_Assigned task_
Your output should be the whole listing, identical to the original.

_Data excerpts_
=== Begin Enclosure ===
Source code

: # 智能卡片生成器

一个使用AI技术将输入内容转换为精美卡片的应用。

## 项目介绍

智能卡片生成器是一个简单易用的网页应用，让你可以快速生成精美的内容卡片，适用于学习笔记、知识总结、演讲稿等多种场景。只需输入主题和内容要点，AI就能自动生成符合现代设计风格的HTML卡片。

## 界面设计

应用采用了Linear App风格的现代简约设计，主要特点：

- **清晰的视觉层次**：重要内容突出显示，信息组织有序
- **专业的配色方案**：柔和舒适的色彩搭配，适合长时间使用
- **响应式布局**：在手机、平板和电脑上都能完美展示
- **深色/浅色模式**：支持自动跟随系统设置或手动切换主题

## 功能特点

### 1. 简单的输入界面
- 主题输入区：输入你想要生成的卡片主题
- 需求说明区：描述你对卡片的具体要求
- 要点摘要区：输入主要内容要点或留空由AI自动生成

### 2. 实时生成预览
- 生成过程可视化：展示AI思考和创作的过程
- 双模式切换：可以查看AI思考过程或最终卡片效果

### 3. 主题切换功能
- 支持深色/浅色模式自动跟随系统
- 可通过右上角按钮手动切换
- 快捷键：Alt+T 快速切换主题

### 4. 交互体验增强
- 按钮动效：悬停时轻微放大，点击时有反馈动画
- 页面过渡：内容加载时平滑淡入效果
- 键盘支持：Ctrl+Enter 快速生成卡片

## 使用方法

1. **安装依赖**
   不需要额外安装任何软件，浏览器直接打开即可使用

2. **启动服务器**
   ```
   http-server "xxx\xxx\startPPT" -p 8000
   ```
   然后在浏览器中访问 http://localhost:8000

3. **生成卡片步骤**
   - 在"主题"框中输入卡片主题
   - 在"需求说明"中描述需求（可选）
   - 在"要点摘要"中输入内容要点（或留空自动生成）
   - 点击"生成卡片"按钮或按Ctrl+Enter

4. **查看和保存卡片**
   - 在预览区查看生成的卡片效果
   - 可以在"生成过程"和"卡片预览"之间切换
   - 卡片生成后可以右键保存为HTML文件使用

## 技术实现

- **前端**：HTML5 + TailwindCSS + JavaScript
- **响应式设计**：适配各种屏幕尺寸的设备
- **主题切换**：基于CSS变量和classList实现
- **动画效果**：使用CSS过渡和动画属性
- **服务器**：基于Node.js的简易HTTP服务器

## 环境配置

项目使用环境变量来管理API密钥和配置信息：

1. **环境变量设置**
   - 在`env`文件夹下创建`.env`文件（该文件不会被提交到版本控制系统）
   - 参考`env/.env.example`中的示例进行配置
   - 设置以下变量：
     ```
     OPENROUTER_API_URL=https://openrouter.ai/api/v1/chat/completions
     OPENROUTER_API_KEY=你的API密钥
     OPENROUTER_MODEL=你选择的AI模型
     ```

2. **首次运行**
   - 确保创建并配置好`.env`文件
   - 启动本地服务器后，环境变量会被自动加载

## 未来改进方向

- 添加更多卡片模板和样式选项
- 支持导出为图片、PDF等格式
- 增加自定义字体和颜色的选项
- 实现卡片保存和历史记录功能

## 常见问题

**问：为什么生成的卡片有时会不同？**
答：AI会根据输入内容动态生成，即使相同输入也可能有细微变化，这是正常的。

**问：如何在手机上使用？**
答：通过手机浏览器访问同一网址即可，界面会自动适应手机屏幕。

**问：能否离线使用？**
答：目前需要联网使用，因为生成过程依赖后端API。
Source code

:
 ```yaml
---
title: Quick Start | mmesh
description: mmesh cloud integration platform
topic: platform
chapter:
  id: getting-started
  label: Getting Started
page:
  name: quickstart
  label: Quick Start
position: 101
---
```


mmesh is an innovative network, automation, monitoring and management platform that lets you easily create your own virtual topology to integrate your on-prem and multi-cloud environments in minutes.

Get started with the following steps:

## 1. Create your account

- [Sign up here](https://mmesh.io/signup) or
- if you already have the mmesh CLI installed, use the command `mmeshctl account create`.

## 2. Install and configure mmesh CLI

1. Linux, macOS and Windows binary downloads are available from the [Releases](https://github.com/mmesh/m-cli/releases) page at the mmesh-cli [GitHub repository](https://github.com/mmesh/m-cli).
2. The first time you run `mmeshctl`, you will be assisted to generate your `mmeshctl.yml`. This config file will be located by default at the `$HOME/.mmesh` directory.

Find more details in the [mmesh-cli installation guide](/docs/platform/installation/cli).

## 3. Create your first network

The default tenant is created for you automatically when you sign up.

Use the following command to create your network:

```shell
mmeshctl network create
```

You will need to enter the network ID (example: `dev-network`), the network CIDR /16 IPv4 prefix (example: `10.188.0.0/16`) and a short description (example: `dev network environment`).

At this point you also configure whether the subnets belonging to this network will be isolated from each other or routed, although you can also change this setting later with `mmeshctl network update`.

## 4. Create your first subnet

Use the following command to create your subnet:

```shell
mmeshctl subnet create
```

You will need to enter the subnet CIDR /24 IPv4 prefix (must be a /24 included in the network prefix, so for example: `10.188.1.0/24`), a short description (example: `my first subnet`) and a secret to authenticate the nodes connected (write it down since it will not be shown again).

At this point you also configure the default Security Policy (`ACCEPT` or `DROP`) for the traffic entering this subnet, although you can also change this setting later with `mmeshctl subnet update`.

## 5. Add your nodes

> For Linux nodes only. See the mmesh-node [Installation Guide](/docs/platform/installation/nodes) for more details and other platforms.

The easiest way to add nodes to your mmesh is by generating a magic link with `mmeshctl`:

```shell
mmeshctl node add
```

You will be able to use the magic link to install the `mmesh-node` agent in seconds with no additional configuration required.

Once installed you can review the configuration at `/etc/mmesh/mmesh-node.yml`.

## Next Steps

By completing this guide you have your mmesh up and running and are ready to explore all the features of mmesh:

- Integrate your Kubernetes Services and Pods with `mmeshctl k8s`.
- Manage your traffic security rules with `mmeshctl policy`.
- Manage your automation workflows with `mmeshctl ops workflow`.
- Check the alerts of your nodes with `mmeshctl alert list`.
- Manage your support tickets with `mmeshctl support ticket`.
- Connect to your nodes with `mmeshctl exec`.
=== End Enclosure ===
_Exercise answer_
Source code

: # 智能卡片生成器

一个使用AI技术将输入内容转换为精美卡片的应用。

## 项目介绍

智能卡片生成器是一个简单易用的网页应用，让你可以快速生成精美的内容卡片，适用于学习笔记、知识总结、演讲稿等多种场景。只需输入主题和内容要点，AI就能自动生成符合现代设计风格的HTML卡片。

## 界面设计

应用采用了Linear App风格的现代简约设计，主要特点：

- **清晰的视觉层次**：重要内容突出显示，信息组织有序
- **专业的配色方案**：柔和舒适的色彩搭配，适合长时间使用
- **响应式布局**：在手机、平板和电脑上都能完美展示
- **深色/浅色模式**：支持自动跟随系统设置或手动切换主题

## 功能特点

### 1. 简单的输入界面
- 主题输入区：输入你想要生成的卡片主题
- 需求说明区：描述你对卡片的具体要求
- 要点摘要区：输入主要内容要点或留空由AI自动生成

### 2. 实时生成预览
- 生成过程可视化：展示AI思考和创作的过程
- 双模式切换：可以查看AI思考过程或最终卡片效果

### 3. 主题切换功能
- 支持深色/浅色模式自动跟随系统
- 可通过右上角按钮手动切换
- 快捷键：Alt+T 快速切换主题

### 4. 交互体验增强
- 按钮动效：悬停时轻微放大，点击时有反馈动画
- 页面过渡：内容加载时平滑淡入效果
- 键盘支持：Ctrl+Enter 快速生成卡片

## 使用方法

1. **安装依赖**
   不需要额外安装任何软件，浏览器直接打开即可使用

2. **启动服务器**
   ```
   http-server "xxx\xxx\startPPT" -p 8000
   ```
   然后在浏览器中访问 http://localhost:8000

3. **生成卡片步骤**
   - 在"主题"框中输入卡片主题
   - 在"需求说明"中描述需求（可选）
   - 在"要点摘要"中输入内容要点（或留空自动生成）
   - 点击"生成卡片"按钮或按Ctrl+Enter

4. **查看和保存卡片**
   - 在预览区查看生成的卡片效果
   - 可以在"生成过程"和"卡片预览"之间切换
   - 卡片生成后可以右键保存为HTML文件使用

## 技术实现

- **前端**：HTML5 + TailwindCSS + JavaScript
- **响应式设计**：适配各种屏幕尺寸的设备
- **主题切换**：基于CSS变量和classList实现
- **动画效果**：使用CSS过渡和动画属性
- **服务器**：基于Node.js的简易HTTP服务器

## 环境配置

项目使用环境变量来管理API密钥和配置信息：

1. **环境变量设置**
   - 在`env`文件夹下创建`.env`文件（该文件不会被提交到版本控制系统）
   - 参考`env/.env.example`中的示例进行配置
   - 设置以下变量：
     ```
     OPENROUTER_API_URL=https://openrouter.ai/api/v1/chat/completions
     OPENROUTER_API_KEY=你的API密钥
     OPENROUTER_MODEL=你选择的AI模型
     ```

2. **首次运行**
   - 确保创建并配置好`.env`文件
   - 启动本地服务器后，环境变量会被自动加载

## 未来改进方向

- 添加更多卡片模板和样式选项
- 支持导出为图片、PDF等格式
- 增加自定义字体和颜色的选项
- 实现卡片保存和历史记录功能

## 常见问题

**问：为什么生成的卡片有时会不同？**
答：AI会根据输入内容动态生成，即使相同输入也可能有细微变化，这是正常的。

**问：如何在手机上使用？**
答：通过手机浏览器访问同一网址即可，界面会自动适应手机屏幕。

**问：能否离线使用？**
答：目前需要联网使用，因为生成过程依赖后端API。
Source code

:
 ```yaml
---
title: Quick Start | mmesh
description: mmesh cloud integration platform
topic: platform
chapter:
  id: getting-started
  label: Getting Started
page:
  name: quickstart
  label: Quick Start
position: 101
---
```


mmesh is an innovative network, automation, monitoring and management platform that lets you easily create your own virtual topology to integrate your on-prem and multi-cloud environments in minutes.

Get started with the following steps:

## 1. Create your account

- [Sign up here](https://mmesh.io/signup) or
- if you already have the mmesh CLI installed, use the command `mmeshctl account create`.

## 2. Install and configure mmesh CLI

1. Linux, macOS and Windows binary downloads are available from the [Releases](https://github.com/mmesh/m-cli/releases) page at the mmesh-cli [GitHub repository](https://github.com/mmesh/m-cli).
2. The first time you run `mmeshctl`, you will be assisted to generate your `mmeshctl.yml`. This config file will be located by default at the `$HOME/.mmesh` directory.

Find more details in the [mmesh-cli installation guide](/docs/platform/installation/cli).

## 3. Create your first network

The default tenant is created for you automatically when you sign up.

Use the following command to create your network:

```shell
mmeshctl network create
```

You will need to enter the network ID (example: `dev-network`), the network CIDR /16 IPv4 prefix (example: `10.188.0.0/16`) and a short description (example: `dev network environment`).

At this point you also configure whether the subnets belonging to this network will be isolated from each other or routed, although you can also change this setting later with `mmeshctl network update`.

## 4. Create your first subnet

Use the following command to create your subnet:

```shell
mmeshctl subnet create
```

You will need to enter the subnet CIDR /24 IPv4 prefix (must be a /24 included in the network prefix, so for example: `10.188.1.0/24`), a short description (example: `my first subnet`) and a secret to authenticate the nodes connected (write it down since it will not be shown again).

At this point you also configure the default Security Policy (`ACCEPT` or `DROP`) for the traffic entering this subnet, although you can also change this setting later with `mmeshctl subnet update`.

## 5. Add your nodes

> For Linux nodes only. See the mmesh-node [Installation Guide](/docs/platform/installation/nodes) for more details and other platforms.

The easiest way to add nodes to your mmesh is by generating a magic link with `mmeshctl`:

```shell
mmeshctl node add
```

You will be able to use the magic link to install the `mmesh-node` agent in seconds with no additional configuration required.

Once installed you can review the configuration at `/etc/mmesh/mmesh-node.yml`.

## Next Steps

By completing this guide you have your mmesh up and running and are ready to explore all the features of mmesh:

- Integrate your Kubernetes Services and Pods with `mmeshctl k8s`.
- Manage your traffic security rules with `mmeshctl policy`.
- Manage your automation workflows with `mmeshctl ops workflow`.
- Check the alerts of your nodes with `mmeshctl alert list`.
- Manage your support tickets with `mmeshctl support ticket`.
- Connect to your nodes with `mmeshctl exec`.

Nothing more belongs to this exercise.